Visto al Mattatoio, Romaeuropa Festival. Video: Ra di Martino; musica originale: Daniela Pes; sound designer: GUP Alcaro; costumi e tatuaggi: Simona D’Amico; scenografia: Paola Villani; light designer: Simona Gallo; dramaturg: Monica Capuani; aiuto regia: Elvira Berarducci; performer e regia: Federica Rosellini
CHAIR/IL POST (mum & gypsy)
Lo Spazio Rossellini, con il suo palcoscenico alto nel buio hangar gestito da Atcl, ha ospitato la tappa romana di un progetto internazionale a cavallo tra la Toscana e il Giappone. Capotrave/Kilowatt Festival è stato infatti uno degli attivatori italiani insieme a Fabbrica Europa di un percorso di creazione vincitore del bando ministeriale Boarding Pass. tre attrici e un attore dall’Italia (Alessandra Cozzi, Lara di Bello, Giorgia Fagotto Fiorentini, Luca Maino) e una compagnia giapponese appunto (in scena Aoi Nakasone), la mum & and gypsy, già frequentatrice dei nostri palcoscenici da più di un decennio, spesso in collaborazione con Fabbrica Europa. Lo spazio è pensato per accogliere pensieri, movimenti, stralci di vita, oggetti che a quelle vite appartengono nella quotidianità e che qui vengono stipati ai lati del palco, dove torneranno a sedere anche gli interpreti una volta usciti di scena. Il borgo di Sansepolcro è casa temporanea e luogo estraneo al contempo. Sono colleghi e coinquilini, e anche l’appartamento è protagonista di racconti e riflessioni, così come il tema della famiglia che serpeggia tra i discorsi dei giovani. Emerge l’aura performativa di Nakasone e la sua leggerezza nei movimenti, e d’altronde questa leggerezza è una evidenza di tutto lo spettacolo, aiutata dallo schermo sullo sfondo in cui appaiono immagini del borgo, del cielo e talvolta i pensieri dei personaggi. Uno spettacolo delicato, ben diretto e interpretato ma che cade nel solito stereotipo, ovvero l’autobiografismo teatrale. Pur nel dispositivo suggestivo di una drammaturgia fatta di brani che ritornano come in un eterno vortice di immagini e situazioni, la narrazione, se non in un paio di occasioni (quando vengono sfiorati temi mondiali come la guerra o la violenza subita da una donna in giappone) non riesce a guardare oltre il chiacchiericcio, la filosofia spicciola e il tema teatrale, trattato con tutti i cliché del caso. C’è tutto un mondo da raccontare, fatto a pezzi, certamente complesso e invece troppo spesso si vedono drammaturgie, (che poi rischiano di assomigliarsi tutte) in cui le piccole vicende personali diventano un guscio protettivo fin troppo comodo.(Andrea Pocosgnich)

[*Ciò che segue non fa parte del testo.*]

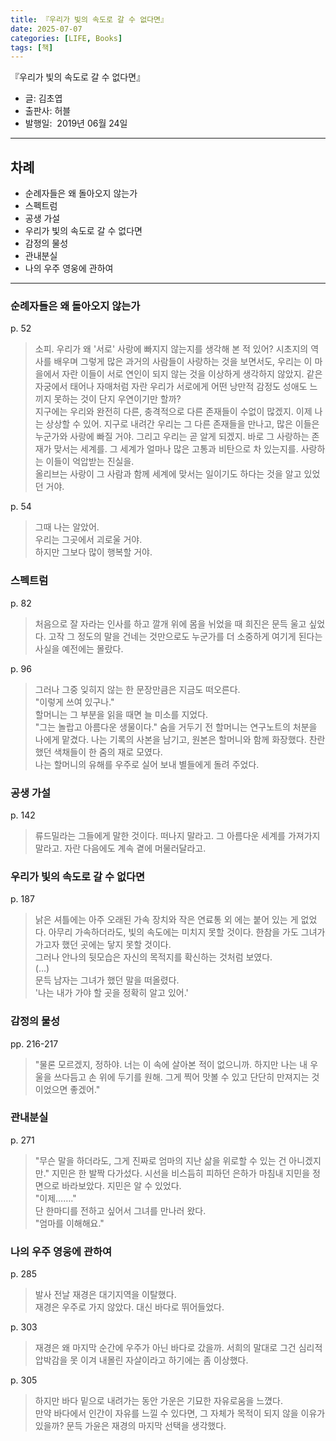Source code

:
 ```yaml
---
title: 『우리가 빛의 속도로 갈 수 없다면』
date: 2025-07-07
categories: [LIFE, Books]
tags: [책]
---
```



『우리가 빛의 속도로 갈 수 없다면』
- 글: 김초엽
- 출판사: 허블
- 발행일:  2019년 06월 24일


--- 


## 차례

- 순례자들은 왜 돌아오지 않는가
- 스펙트럼
- 공생 가설
- 우리가 빛의 속도로 갈 수 없다면
- 감정의 물성
- 관내분실
- 나의 우주 영웅에 관하여


---

### 순례자들은 왜 돌아오지 않는가

p. 52  
> 소피. 우리가 왜 '서로' 사랑에 빠지지 않는지를 생각해 본 적 있어? 시초지의 역사를 배우며 그렇게 많은 과거의 사람들이 사랑하는 것을 보면서도, 우리는 이 마을에서 자란 이들이 서로 연인이 되지 않는 것을 이상하게 생각하지 않았지. 같은 자궁에서 태어나 자매처럼 자란 우리가 서로에게 어떤 낭만적 감정도 성애도 느끼지 못하는 것이 단지 우연이기만 할까?  
> 지구에는 우리와 완전히 다른, 충격적으로 다른 존재들이 수없이 많겠지. 이제 나는 상상할 수 있어. 지구로 내려간 우리는 그 다른 존재들을 만나고, 많은 이들은 누군가와 사랑에 빠질 거야. 그리고 우리는 곧 알게 되겠지. 바로 그 사랑하는 존재가 맞서는 세계를. 그 세계가 얼마나 많은 고통과 비탄으로 차 있는지를. 사랑하는 이들이 억압받는 진실을.  
> 올리브는 사랑이 그 사람과 함께 세계에 맞서는 일이기도 하다는 것을 알고 있었던 거야.  

p. 54  
> 그때 나는 알았어.  
> 우리는 그곳에서 괴로울 거야.  
> 하지만 그보다 많이 행복할 거야.  



### 스펙트럼

p. 82  
> 처음으로 잘 자라는 인사를 하고 깔개 위에 몸을 뉘었을 때 희진은 문득 울고 싶었다. 고작 그 정도의 말을 건네는 것만으로도 누군가를 더 소중하게 여기게 된다는 사실을 예전에는 몰랐다.  

p. 96  
> 그러나 그중 잊히지 않는 한 문장만큼은 지금도 떠오른다.  
> "이렇게 쓰여 있구나."  
> 할머니는 그 부분을 읽을 때면 늘 미소를 지었다.  
> "그는 놀랍고 아름다운 생물이다." 숨을 거두기 전 할머니는 연구노트의 처분을 나에게 맡겼다. 나는 기록의 사본을 남기고, 원본은 할머니와 함께 화장했다. 찬란했던 색채들이 한 줌의 재로 모였다.  
> 나는 할머니의 유해를 우주로 실어 보내 별들에게 돌려 주었다.  



### 공생 가설

p. 142  
> 류드밀라는 그들에게 말한 것이다. 떠나지 말라고. 그 아름다운 세계를 가져가지 말라고. 자란 다음에도 계속 곁에 머물러달라고.  



### 우리가 빛의 속도로 갈 수 없다면

p. 187  
> 낡은 셔틀에는 아주 오래된 가속 장치와 작은 연료통 외 에는 붙어 있는 게 없었다. 아무리 가속하더라도, 빛의 속도에는 미치지 못할 것이다. 한참을 가도 그녀가 가고자 했던 곳에는 닿지 못할 것이다.  
> 그러나 안나의 뒷모습은 자신의 목적지를 확신하는 것처럼 보였다.  
> (…)  
> 문득 남자는 그녀가 했던 말을 떠올렸다.  
> '나는 내가 가야 할 곳을 정확히 알고 있어.'



### 감정의 물성

pp. 216-217  
> "물론 모르겠지, 정하야. 너는 이 속에 살아본 적이 없으니까. 하지만 나는 내 우울을 쓰다듬고 손 위에 두기를 원해. 그게 찍어 맛볼 수 있고 단단히 만져지는 것이었으면 좋겠어."  



### 관내분실

p. 271  
> "무슨 말을 하더라도, 그게 진짜로 엄마의 지난 삶을 위로할 수 있는 건 아니겠지만." 지민은 한 발짝 다가섰다. 시선을 비스듬히 피하던 은하가 마침내 지민을 정면으로 바라보았다. 지민은 알 수 있었다.  
> "이제……."  
> 단 한마디를 전하고 싶어서 그녀를 만나러 왔다.  
> "엄마를 이해해요."  



### 나의 우주 영웅에 관하여

p. 285  
> 발사 전날 재경은 대기지역을 이탈했다.  
> 재경은 우주로 가지 않았다. 대신 바다로 뛰어들었다.  

p. 303  
> 재경은 왜 마지막 순간에 우주가 아닌 바다로 갔을까.  서희의 말대로 그건 심리적 압박감을 못 이겨 내몰린 자살이라고 하기에는 좀 이상했다.  

p. 305  
> 하지만 바다 밑으로 내려가는 동안 가운은 기묘한 자유로움을 느꼈다.  
> 만약 바다에서 인간이 자유를 느낄 수 있다면, 그 자체가 목적이 되지 않을 이유가 있을까? 문득 가윤은 재경의 마지막 선택을 생각했다.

Visto allo Spazio Rossellini. Creato e diretto da Takahiro Fujita performer: Alessandra Cozzi, Lara di Bello, Giorgia Fagotto Fiorentini Luca Maino, Aoi Nakasone, performance in video: Izumi Aoyagi stage manager: Yoshiko Haraguchi luci: Naomi Koyanaka suono: Daisuke Hoshino video designer: Jitsuko Mesuda responsabili produzione: Kana Hayashi, Shiori Koga, Marta Meroni interprete: Miwa Monden sottotitoli: Miwa Monden, Marta Meroni una coproduzione mum & gypsy, Fabbrica Europa e CapoTrave/Kilowatt nell’ambito del progetto CRISOL – creative processes, finanziato dal programma Boarding Pass Plus 2022/24 del Ministero della Cultura con il sostegno di The Saison Foundation, Agency for Cultural Affairs government of Japan, Japan Arts Council
PRIMA FACIE (di Suzie Miller, Compagnia Finzi Pasca)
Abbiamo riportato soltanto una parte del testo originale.